> _Brief_
For the data below, please report each line where the word "caption" is found.

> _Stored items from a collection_

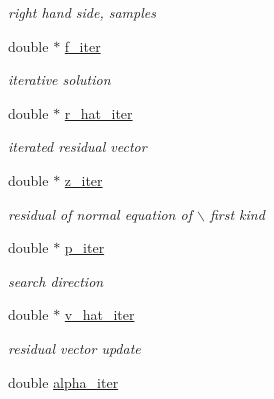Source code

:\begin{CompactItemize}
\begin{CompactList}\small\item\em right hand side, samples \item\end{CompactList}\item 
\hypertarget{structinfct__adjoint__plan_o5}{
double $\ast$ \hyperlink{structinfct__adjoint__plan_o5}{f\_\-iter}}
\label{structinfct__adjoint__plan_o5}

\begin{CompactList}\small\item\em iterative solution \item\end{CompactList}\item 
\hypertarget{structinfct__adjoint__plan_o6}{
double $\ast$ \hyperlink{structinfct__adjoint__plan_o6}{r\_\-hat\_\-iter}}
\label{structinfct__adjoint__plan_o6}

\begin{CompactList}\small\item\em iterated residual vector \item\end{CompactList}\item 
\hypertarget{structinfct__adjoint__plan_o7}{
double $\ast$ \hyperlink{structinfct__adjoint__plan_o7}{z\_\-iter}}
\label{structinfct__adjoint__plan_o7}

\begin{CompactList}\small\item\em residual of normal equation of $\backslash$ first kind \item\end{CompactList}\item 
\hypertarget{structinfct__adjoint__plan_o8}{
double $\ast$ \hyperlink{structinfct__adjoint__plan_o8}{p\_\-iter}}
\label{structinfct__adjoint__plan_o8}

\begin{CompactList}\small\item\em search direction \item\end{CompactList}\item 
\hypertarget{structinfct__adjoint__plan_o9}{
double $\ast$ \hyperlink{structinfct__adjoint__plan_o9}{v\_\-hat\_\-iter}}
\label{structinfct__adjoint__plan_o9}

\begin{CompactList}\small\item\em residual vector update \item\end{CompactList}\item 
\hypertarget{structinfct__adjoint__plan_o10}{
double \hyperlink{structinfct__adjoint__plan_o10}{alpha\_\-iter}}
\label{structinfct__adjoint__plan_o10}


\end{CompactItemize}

==

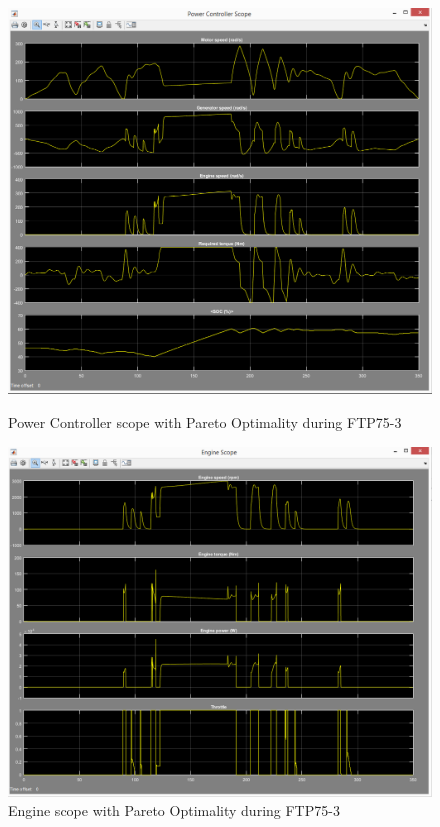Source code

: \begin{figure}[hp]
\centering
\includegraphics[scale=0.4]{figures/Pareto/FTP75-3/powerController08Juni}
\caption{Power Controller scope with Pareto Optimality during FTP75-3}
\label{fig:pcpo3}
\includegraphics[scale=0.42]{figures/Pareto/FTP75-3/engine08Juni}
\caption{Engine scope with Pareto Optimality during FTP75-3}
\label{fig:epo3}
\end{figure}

...

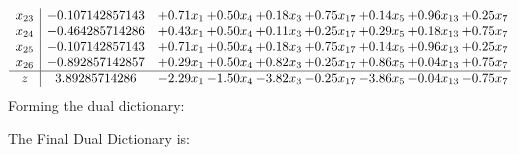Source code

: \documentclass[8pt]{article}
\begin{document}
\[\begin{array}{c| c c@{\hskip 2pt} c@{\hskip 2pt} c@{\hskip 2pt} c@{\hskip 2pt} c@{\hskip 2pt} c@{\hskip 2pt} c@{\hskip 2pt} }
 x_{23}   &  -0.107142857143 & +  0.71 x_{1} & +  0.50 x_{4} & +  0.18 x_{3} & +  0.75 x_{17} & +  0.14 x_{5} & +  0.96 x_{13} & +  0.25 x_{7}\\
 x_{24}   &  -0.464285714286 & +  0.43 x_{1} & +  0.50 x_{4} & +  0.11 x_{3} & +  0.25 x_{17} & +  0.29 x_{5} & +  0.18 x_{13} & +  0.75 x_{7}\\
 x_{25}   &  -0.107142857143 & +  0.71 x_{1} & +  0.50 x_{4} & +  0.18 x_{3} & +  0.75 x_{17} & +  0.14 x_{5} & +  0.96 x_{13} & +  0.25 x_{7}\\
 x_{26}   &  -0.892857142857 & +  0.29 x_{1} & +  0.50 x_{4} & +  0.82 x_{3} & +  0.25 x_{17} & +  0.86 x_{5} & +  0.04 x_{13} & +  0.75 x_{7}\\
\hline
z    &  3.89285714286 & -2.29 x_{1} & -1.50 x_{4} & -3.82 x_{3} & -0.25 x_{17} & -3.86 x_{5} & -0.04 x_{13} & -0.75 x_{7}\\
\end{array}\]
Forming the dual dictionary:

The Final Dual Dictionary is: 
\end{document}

> _Response box_
\caption{Power Controller scope with Pareto Optimality during FTP75-3}
\caption{Engine scope with Pareto Optimality during FTP75-3}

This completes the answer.